Because blow up you will. In theory, a player could beat FTL in several hours. I will preface this by saying that I may not be excellent at this game, but in the 53 hours I have spent, I have yet to ...technically... beat the game. Playing on "easy." FTL is a "rogue-like," a game in which the player is unable to reload if they fail or make a poor decision. In FTL, every choice you make while traveling across the reaches of space impacts your odds of survival, and the wrong decision will leave you floating in the void.
Traveling across space means navigating across a network of randomly-generated 8-bit stars through a branching path of nearby sectors. At each star, you are prompted with a text-based decision. These decisions vary wildly. One star might involve deciding whether or not to attack a rebel cargo ship, and another might be choosing what method to use when surveying an asteroid field.

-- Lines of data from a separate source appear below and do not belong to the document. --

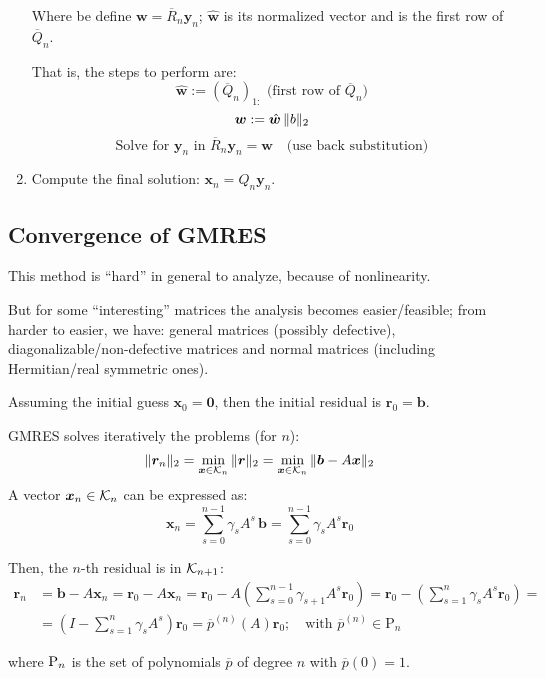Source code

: \documentclass[
  12pt,
  paper=a4,
]{scrartcl} %
\begin{document}
\begin{enumerate}
    Where be define $\bm w=\overline R_n \bm y_n$; $\hat{\bm w}$ is its normalized vector and is the first row of $\overline Q_n$.
    
    That is, the steps to perform are:
    \[ \hat{\bm w} := (\overline Q_n)_{1:} \text{ (first row of $\overline Q_n$)} \]
    \[ {\bm w} := \hat{\bm w} \,\|b\|_2 \]
    \[ \text{Solve for } {\bm y}_n \text{ in }
        \overline R_n \bm y_n = \bm w
        \quad \text{(use back substitution)}
    \]

    \item Compute the final solution: $\bm x_n = Q_n\bm y_n$.

\end{enumerate}

\subsection*{Convergence of GMRES}

This method is ``hard'' in general to analyze, because of nonlinearity.

But for some ``interesting'' matrices the analysis becomes easier/feasible; from harder to easier, we have: general matrices (possibly defective), diagonalizable/non-defective matrices and normal matrices (including Hermitian/real symmetric ones).

Assuming the initial guess $\bm x_0=\bm 0$, then the initial residual is $\bm r_0=\bm b$.

GMRES solves iteratively the problems (for $n$):
\[
\|
    \bm r_n
\|_2=
\min_{\bm x\in \mathcal{K}_n}\|
    \bm r
\|_2=
\min_{\bm x\in \mathcal{K}_n}\|
    \bm b - A\bm x
\|_2
\]
A vector $\bm x_n\in \mathcal{K}_n$ can be expressed as:
\[
    \bm x_n = \sum_{s=0}^{n-1}
        \gamma_s A^s \,\bm b
        =\sum_{s=0}^{n-1} \gamma_s A^s \bm r_0
\]

Then, the $n$-th residual is in $\mathcal{K}_{n+1}$:
\begin{align*}
     \bm r_n &= \bm b - A\bm x_n
    =\bm r_0 - A\bm x_n
    =\bm r_0 - A\left(
        \sum_{s=0}^{n-1} \gamma_{s+1} A^s \bm r_0
    \right)=
    \bm r_0 - \left(
        \sum_{s=1}^{n} \gamma_{s} A^s \bm r_0
    \right)=
    \\
    &=
     \left(I - 
        \sum_{s=1}^{n} \gamma_{s} A^s
    \right) \bm r_0
    =\overline{p}^{(n)}(A)\bm r_0; \quad
    \text{with }
    \overline{p}^{(n)} \in \mathrm{P}_n
\end{align*}

where $\mathrm{P}_n$ is the set of polynomials $\overline{p}$ of degree $n$ with $\overline{p}(0)=1$.
\end{document}
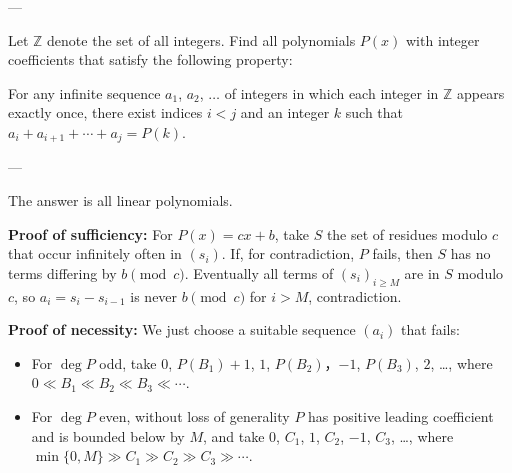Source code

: 
---

Let $\mathbb Z$ denote the set of all integers. Find all polynomials $P(x)$ with integer coefficients that satisfy the following property:

For any infinite sequence $a_1$, $a_2$, $\ldots$ of integers in which each integer in $\mathbb Z$ appears exactly once, there exist indices $i<j$ and an integer $k$ such that $a_i+a_{i+1}+\cdots+a_j=P(k)$.

---

The answer is all linear polynomials.

\bigskip

\textbf{Proof of sufficiency:} For $P(x)=cx+b$, take $S$ the set of residues modulo $c$ that occur infinitely often in $(s_i)$. If, for contradiction, $P$ fails, then $S$ has no terms differing by $b\pmod c$. Eventually all terms of $(s_i)_{i\ge M}$ are in $S$ modulo $c$, so $a_i=s_i-s_{i-1}$ is never $b\pmod c$ for $i>M$, contradiction.

\bigskip

\textbf{Proof of necessity:} We just choose a suitable sequence $(a_i)$ that fails:
\begin{itemize}
    \item For $\deg P$ odd, take
        $0$, $P(B_1)+1$, $1$, $P(B_2)$，$-1$, $P(B_3)$, $2$, \ldots, where $0\ll B_1\ll B_2\ll B_3\ll\cdots$.
    \item For $\deg P$ even, without loss of generality $P$ has positive leading coefficient and is bounded below by $M$, and take
        $0$, $C_1$, $1$, $C_2$, $-1$, $C_3$, \ldots, where $\min\{0,M\}\gg C_1\gg C_2\gg C_3\gg\cdots$.
\end{itemize}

STAYING ALIVE AMONG THE STARS
Combat is a constant companion in FTL; it seems every alien race has it out to kill you. You can direct your crew (who each slowly improve at their shipboard tasks) to various stations at the ship, where they improve system performance. If you want to get the best out of a room, it pays to have a crew member there to operate the console and make repairs as needed.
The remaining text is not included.